Claro que, como sucede en mi caso, que no he sido patialegre, prefiero estar en mi casa produciendo alguna cosa o, cuando menos, leyendo algún libro. Pero aun así, mi encierro es voluntario. Otra cosa muy distinta es cuando nos obligan a encerrarnos como condición para seguir viviendo. Si no nos mata el virus nos matan los decretos oficiales.
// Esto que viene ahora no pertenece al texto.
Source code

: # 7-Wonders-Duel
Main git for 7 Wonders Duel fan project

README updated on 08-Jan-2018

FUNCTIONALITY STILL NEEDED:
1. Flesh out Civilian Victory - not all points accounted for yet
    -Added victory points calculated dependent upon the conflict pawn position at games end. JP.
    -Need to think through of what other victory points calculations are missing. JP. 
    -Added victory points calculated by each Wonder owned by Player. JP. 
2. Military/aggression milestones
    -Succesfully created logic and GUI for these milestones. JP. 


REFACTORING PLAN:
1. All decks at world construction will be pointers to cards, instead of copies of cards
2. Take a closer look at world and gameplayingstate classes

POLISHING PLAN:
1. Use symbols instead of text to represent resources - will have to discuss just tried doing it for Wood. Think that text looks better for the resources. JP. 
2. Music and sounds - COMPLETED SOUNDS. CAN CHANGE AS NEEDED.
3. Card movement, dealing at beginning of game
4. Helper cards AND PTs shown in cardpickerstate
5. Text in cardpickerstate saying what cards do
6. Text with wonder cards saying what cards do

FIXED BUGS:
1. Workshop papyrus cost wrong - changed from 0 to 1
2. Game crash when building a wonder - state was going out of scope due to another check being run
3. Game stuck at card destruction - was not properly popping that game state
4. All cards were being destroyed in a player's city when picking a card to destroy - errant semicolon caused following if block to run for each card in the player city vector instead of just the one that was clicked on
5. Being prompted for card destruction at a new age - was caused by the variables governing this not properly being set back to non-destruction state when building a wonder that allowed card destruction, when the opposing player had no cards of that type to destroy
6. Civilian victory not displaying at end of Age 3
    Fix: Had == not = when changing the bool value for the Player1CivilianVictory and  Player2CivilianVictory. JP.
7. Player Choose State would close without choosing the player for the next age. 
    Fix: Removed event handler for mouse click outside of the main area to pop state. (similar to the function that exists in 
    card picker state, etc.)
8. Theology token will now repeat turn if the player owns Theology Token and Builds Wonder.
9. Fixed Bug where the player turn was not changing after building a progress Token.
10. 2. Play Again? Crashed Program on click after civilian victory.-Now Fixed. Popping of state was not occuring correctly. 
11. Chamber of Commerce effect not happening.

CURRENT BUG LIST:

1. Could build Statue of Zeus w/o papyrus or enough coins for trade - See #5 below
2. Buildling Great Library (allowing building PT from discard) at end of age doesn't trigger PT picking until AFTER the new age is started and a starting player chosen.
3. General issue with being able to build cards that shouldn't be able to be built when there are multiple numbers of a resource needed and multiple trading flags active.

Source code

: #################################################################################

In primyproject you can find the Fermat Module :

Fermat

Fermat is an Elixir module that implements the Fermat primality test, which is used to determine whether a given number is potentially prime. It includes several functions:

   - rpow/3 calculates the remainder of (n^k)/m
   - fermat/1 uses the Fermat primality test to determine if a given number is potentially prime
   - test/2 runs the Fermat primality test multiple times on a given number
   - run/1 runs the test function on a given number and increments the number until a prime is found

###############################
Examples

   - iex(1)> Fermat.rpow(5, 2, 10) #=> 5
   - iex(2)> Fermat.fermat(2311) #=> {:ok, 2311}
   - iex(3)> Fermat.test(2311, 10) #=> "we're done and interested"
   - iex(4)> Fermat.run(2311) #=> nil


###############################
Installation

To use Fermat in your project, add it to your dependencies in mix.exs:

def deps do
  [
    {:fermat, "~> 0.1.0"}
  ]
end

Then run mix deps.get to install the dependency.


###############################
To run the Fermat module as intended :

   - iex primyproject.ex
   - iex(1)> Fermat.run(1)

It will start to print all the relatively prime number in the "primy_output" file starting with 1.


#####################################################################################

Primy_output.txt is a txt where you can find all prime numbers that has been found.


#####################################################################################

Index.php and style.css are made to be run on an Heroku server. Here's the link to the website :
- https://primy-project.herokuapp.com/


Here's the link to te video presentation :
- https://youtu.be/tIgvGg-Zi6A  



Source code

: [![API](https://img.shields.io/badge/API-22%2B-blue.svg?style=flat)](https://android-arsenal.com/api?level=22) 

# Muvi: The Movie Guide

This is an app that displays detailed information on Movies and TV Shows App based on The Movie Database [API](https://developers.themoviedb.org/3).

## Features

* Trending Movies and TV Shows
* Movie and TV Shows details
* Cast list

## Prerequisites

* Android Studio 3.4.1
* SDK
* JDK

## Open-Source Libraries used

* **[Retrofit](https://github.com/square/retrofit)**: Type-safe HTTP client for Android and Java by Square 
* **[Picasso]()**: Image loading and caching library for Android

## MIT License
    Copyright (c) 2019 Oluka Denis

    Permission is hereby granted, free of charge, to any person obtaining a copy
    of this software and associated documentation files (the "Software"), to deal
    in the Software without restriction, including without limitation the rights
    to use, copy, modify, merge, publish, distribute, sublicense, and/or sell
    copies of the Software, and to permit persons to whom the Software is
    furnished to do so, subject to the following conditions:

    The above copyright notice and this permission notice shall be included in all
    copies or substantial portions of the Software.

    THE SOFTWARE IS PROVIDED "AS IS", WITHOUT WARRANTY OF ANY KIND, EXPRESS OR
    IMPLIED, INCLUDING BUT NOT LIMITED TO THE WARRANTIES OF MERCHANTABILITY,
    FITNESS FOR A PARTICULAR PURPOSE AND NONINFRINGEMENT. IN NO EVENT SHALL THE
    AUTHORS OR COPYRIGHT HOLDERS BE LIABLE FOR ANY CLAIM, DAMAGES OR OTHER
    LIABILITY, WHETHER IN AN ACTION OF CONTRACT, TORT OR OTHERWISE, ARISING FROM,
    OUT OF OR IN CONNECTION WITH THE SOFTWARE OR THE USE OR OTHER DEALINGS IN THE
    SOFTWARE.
Entonces sentimos vulnerado un derecho fundamental y es el del libre albedrío. Muchos tenemos algún medio para vivir decorosamente el confinamiento oficial, ya por pensión o por recursos ahorrados, pero la mayoría necesitan salir a conseguir el sustento diario. En esa amplia población es que está ensañada el hambre y con ella la muerte.

Y como no hay camas suficientes en los centros de salud, las pocas se reservan a los que tienen más “posibilidades”. Los ancianos regresarán a sus refugios donde morirán irremediablemente, sin atención alguna. Tal vez con una aspirina como calmante y la espada en el cuello como único aliciente.

Entonces recuerdo al filósofo de mi pueblo, llamado el Poeta de Sodoma, que dijo alguna vez: “Hay días en que nos toca enfrentar todas las batallas para vivir”. Y entonces lloro, porque cuando lo escuché, no imaginé que iba a llegar a viejo.

Así que, por favor, no se enfermen compañeros de centuria. Sepan que a donde vayamos siempre llevaremos la peor parte.